Der Betriebsgewinn (EBITDA) stieg um fast die Hälfte, auf 51.2 Millionen. Unter dem Strich blieb ein Reingewinn von 18.6 Millionen, nach 3.0 Millionen im Jahr 2024. Die deutlich bessere Profitabilität sei insbesondere auf einen stärkeren Fokus auf margenstärkere Aktivitäten zurückzuführen. Auch sei das Betriebsmodell verbessert worden.

So hat der Konzern jetzt nicht nur Platz in seinen grossen Hallen am Rheinknie, sondern auch Mittel, diese besser zu bespielen. Mit der Publikation der Zahlen hat MCH heute unter anderem eine neue «globale Veranstaltungsreihe» namens «Futurific Institute» angekündigt, die 2027 starten solle.

Messehalle über Tramhaltestelle in Basel
Legende: 2013 wurde die neue Basler Messehalle der Architekten Herzog und de Meuron eingeweiht, die einen Teil des Messeplatzes überdeckt und einen markanten Lichtschacht offen lässt. Im Hintergrund ist die denkmalgeschützte Rundhalle mit der Uhr über dem Eingang. Keystone / Peter Klaunzer

Was von den Plänen dazu durchgesickert war, löste schon seit Tagen Spekulationen aus. Als erstes hatte das US-Magazin «Vanity Fair» berichtet, MCH wolle eine grosse Veranstaltung zu Ideen für die Zukunft lancieren: Das neue Format werde auf Topniveau Kultur mit Technik, Politik und Wirtschaft zusammenbringen.
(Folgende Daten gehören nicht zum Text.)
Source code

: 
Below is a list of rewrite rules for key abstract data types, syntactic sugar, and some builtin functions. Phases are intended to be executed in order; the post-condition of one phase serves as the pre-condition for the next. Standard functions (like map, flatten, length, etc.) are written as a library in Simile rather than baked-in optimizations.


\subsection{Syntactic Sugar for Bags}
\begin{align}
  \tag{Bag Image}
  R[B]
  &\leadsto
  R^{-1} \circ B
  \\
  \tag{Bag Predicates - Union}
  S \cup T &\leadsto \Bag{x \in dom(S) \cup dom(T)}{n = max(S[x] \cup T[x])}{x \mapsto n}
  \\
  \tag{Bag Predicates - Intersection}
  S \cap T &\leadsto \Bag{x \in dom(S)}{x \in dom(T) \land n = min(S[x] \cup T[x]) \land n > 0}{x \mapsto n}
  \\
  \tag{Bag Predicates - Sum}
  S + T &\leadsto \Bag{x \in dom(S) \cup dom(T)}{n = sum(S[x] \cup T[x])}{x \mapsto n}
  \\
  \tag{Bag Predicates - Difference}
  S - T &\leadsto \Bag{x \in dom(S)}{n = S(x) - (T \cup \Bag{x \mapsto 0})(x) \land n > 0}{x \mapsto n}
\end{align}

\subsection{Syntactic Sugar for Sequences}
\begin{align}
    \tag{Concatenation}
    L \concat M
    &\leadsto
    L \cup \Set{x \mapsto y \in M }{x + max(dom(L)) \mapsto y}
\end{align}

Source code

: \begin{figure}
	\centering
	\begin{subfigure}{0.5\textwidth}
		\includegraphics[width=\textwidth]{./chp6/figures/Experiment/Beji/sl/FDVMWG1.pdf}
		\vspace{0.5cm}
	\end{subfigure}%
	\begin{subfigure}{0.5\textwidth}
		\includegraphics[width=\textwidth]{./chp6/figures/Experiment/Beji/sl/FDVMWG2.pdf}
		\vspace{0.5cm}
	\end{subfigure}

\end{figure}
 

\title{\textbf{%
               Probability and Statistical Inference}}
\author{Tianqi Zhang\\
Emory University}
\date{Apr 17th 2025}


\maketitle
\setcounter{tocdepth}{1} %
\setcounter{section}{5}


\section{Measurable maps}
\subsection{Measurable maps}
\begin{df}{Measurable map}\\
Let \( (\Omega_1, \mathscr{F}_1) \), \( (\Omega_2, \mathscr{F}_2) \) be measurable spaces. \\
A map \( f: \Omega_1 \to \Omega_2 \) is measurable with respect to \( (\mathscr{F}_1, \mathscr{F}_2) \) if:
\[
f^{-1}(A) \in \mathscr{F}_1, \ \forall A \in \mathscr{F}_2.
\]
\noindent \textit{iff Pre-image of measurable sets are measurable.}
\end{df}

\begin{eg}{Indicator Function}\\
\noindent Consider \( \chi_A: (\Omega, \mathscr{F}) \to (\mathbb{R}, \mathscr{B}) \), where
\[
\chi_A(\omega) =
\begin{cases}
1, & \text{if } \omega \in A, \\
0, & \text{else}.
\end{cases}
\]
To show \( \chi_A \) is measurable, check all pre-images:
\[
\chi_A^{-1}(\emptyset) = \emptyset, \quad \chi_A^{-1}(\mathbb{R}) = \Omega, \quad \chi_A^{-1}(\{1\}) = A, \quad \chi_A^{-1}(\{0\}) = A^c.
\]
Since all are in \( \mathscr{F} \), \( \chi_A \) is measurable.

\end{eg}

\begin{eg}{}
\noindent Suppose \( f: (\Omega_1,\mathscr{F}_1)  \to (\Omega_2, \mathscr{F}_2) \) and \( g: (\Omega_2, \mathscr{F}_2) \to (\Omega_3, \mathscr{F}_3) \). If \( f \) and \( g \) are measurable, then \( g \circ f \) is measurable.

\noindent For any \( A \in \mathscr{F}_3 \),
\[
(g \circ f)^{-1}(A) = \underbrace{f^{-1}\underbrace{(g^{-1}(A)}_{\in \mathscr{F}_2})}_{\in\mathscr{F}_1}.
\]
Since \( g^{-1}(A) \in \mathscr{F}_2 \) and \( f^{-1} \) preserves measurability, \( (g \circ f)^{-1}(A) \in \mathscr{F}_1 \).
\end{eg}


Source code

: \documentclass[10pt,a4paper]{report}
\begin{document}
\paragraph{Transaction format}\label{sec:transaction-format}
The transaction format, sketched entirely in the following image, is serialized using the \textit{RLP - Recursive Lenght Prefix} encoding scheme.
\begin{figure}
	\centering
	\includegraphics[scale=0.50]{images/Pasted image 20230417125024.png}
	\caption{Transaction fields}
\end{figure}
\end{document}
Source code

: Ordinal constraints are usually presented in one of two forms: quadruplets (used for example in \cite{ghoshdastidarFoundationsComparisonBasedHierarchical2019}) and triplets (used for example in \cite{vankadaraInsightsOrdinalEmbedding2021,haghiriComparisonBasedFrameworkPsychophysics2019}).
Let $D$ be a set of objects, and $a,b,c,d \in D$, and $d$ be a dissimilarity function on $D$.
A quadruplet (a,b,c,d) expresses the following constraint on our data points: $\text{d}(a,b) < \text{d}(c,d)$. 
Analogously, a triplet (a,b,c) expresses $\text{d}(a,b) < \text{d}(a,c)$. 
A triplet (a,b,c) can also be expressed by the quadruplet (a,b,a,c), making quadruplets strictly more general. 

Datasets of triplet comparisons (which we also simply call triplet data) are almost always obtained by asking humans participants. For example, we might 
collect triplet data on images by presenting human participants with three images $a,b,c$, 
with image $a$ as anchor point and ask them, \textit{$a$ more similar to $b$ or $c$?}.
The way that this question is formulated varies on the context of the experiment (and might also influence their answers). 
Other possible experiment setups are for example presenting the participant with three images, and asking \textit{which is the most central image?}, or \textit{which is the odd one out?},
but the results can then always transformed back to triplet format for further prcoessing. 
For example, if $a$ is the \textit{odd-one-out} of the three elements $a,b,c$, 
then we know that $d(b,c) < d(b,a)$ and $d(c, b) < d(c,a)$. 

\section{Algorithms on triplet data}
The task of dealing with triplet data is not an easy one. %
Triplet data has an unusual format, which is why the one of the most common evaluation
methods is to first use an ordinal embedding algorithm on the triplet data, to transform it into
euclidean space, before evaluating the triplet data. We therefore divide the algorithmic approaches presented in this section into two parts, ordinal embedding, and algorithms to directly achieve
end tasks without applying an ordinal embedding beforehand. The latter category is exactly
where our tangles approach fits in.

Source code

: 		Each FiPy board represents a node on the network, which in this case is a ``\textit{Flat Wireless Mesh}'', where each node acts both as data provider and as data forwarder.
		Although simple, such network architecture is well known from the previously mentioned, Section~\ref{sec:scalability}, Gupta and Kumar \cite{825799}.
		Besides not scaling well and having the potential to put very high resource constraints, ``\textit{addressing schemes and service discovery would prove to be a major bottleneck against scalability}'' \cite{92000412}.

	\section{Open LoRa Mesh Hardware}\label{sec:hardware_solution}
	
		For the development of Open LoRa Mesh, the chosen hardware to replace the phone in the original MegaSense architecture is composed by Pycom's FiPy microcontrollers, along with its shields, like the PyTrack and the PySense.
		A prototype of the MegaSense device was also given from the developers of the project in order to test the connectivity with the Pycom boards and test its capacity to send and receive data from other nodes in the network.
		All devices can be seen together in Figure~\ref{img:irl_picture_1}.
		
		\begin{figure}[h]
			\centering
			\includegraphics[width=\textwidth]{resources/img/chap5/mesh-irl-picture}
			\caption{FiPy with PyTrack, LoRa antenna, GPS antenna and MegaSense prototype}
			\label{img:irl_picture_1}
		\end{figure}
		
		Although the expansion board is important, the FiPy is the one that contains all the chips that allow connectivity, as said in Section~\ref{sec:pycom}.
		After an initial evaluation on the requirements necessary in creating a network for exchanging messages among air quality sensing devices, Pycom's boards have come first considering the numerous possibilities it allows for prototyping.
Die Anspielung dieses Artikels auf Davos zielte wohl auf das World Economic Forum (WEF), wo sich Mächtige und Reiche jedes Jahr im globalen Medienscheinwerferlicht treffen. Für diverse Medien lagen die Bezüge zur Kunstmesse-Glitzerwelt auf der Hand, und so war auch von einer Basler Konkurrenz zum WEF die Rede.

Zum Interesse beigetragen haben dürften die Köpfe dahinter: Mitgründerin des Futurific Institute ist Kathryn Murdoch, Ehefrau des MCH-Hauptaktionärs James Murdoch, seinerseits Sohn des australischen Medientycoons Rupert Murdoch.

Projekt erst in sehr frühem Stadium

Konzernchef Andrea Zappia lässt sich in der Medienmitteilung zu den Jahreszahlen nur vage zitieren: «Unsere Ambition ist es, global relevante Plattformen zu entwickeln und gleichzeitig tief in Basel verwurzelt zu bleiben.»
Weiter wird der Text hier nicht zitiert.